DNR Control Getting Dicier
As the State Legislature points towards approving a measure to remove the Governor as appointing authority for the Secretary of the Department of Natural Resources - - and returning that power to the DNR board - - Wisconsin State Journal reporter Dee Hall launched in print Sunday what had been long-rumored around the Capitol:
That former DNR Secretary Scott Hassett's abrupt replacement by Gov. Jim Doyle was tied to some degree to the DNR's 2007 regulatory enforcement action against the UW-Madison's heavily-polluting downtown coal-fired Charter Street power plant.
The action, and resulting settlement, will end the polluting coal-burning operation, and that's a good thing- - but it pitted two state agencies against each other.

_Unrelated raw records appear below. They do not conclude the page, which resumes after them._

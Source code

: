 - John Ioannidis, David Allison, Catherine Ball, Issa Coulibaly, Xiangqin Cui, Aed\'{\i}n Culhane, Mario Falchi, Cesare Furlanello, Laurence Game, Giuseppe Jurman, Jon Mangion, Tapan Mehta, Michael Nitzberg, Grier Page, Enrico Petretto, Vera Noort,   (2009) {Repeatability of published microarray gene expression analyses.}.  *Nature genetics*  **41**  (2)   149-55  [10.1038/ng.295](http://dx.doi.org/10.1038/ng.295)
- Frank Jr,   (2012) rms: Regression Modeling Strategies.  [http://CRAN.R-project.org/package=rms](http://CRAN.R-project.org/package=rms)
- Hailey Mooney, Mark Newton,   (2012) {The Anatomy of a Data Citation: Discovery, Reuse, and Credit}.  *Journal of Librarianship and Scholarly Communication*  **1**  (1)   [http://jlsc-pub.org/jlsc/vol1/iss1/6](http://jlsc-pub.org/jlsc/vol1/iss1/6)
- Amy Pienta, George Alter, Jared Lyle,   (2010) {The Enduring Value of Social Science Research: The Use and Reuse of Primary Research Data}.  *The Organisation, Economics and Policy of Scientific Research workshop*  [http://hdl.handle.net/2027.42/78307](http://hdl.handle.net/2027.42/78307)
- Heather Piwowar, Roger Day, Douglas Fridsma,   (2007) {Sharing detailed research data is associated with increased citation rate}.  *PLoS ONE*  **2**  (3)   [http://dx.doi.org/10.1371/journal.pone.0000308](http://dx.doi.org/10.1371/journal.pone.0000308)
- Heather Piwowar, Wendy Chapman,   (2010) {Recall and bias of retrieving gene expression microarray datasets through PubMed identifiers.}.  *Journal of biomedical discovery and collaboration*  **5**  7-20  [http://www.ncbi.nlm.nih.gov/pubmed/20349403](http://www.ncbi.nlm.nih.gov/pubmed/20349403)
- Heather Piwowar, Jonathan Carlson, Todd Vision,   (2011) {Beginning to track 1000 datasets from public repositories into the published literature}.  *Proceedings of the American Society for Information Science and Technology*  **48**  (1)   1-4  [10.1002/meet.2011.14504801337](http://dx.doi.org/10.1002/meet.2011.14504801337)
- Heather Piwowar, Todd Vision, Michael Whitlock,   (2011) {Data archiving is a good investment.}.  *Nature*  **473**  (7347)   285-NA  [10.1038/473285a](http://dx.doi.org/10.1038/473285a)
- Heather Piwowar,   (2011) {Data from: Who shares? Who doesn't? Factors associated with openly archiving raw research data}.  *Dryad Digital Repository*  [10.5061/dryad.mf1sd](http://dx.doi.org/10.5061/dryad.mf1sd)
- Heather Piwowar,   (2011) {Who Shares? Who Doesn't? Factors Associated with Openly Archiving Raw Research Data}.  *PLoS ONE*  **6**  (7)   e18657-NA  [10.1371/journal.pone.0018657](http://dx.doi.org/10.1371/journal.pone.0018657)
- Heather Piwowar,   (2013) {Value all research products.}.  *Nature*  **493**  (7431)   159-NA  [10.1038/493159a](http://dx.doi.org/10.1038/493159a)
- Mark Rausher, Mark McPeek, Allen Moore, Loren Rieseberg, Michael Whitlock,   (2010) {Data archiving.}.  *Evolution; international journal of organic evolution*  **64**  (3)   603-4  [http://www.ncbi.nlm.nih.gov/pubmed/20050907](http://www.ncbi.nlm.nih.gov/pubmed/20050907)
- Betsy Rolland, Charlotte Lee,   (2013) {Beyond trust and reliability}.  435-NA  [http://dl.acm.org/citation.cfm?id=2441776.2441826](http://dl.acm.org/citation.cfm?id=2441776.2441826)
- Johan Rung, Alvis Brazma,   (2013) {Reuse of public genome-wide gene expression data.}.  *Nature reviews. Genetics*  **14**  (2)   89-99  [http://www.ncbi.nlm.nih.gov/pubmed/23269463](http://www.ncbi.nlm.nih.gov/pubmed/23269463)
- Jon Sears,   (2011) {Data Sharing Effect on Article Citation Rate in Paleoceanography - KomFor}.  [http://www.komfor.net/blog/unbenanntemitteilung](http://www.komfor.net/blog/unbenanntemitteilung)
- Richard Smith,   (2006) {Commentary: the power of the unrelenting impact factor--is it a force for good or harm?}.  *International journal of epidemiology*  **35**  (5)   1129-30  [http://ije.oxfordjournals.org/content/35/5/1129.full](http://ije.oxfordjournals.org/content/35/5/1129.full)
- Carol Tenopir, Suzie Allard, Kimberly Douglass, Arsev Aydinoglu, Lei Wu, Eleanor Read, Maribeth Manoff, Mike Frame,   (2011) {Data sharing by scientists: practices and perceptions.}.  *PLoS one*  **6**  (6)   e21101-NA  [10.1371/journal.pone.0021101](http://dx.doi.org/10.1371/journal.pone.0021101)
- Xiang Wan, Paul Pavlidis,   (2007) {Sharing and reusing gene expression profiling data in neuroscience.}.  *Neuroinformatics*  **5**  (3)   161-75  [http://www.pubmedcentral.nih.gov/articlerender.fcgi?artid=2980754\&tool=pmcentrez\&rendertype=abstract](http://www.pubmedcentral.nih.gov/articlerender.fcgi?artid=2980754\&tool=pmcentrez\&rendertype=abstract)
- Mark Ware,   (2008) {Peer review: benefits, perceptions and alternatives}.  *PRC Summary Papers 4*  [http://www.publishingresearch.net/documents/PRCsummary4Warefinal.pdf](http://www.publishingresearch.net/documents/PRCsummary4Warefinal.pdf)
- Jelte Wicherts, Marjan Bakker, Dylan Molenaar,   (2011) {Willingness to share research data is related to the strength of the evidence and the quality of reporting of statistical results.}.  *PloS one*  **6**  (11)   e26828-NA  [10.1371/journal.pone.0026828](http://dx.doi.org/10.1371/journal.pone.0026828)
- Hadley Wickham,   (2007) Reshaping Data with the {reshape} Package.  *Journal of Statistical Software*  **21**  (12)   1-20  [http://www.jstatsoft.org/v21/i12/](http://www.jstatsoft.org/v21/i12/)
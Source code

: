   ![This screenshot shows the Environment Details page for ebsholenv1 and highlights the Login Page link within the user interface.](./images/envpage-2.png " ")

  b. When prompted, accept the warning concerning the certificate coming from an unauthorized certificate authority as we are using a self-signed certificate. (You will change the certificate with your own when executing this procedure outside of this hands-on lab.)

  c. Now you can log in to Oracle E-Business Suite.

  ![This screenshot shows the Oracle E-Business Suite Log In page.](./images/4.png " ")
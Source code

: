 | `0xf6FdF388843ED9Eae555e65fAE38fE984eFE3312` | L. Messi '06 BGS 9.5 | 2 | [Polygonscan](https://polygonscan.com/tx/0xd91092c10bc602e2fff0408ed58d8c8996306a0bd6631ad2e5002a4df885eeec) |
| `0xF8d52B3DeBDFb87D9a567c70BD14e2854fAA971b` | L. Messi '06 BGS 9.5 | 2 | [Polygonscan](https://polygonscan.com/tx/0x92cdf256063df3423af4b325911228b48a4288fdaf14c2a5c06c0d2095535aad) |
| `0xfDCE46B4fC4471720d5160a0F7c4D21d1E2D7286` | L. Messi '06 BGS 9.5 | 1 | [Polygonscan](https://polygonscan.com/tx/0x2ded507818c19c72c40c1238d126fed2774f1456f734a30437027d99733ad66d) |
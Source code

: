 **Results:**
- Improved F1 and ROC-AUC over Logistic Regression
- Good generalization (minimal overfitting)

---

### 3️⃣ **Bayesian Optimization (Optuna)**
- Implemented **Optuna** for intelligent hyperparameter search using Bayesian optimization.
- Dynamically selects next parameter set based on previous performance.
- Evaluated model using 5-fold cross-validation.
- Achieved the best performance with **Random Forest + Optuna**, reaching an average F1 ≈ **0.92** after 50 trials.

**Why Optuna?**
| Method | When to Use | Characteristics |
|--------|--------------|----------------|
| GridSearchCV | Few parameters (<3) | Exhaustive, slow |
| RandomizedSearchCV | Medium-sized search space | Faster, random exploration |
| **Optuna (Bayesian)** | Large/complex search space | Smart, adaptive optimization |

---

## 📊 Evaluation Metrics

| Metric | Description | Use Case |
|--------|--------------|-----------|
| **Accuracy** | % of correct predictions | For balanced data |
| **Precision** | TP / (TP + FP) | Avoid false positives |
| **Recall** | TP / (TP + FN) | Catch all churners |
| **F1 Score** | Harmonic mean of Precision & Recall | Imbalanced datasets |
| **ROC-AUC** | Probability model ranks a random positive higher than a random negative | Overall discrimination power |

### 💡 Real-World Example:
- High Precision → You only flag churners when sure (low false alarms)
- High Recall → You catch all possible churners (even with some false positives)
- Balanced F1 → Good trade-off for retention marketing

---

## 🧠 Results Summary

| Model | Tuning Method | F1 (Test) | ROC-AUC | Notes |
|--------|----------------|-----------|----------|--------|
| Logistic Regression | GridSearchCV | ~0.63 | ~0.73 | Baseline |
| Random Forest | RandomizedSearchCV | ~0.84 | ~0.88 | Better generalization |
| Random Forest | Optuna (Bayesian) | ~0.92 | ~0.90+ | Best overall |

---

Doyle, of course, had every right to replace Hassett. He was an at-will employee, but the timing raised lingering questions and intrigue.
Any DNR Secretary is a high-profile figure in a politically-consumed and heavily-networked town.
The story speaks volumes about internal and external politics and I don't think we've heard the last of it.
The corruption in DNR extends to the Endangered Resources Division where they have let the State's only endangered mammal, the American Pine marten, go nearly extinct in the state, again.
And to the Forestry Division where a sneak attack resulted in a doubling of the logging on the state forests.
And to the Water Division where enforcement of polluted runoff rules appears to be nearly non-existent.
Doyle sucks, pretty much, when it comes to the environment.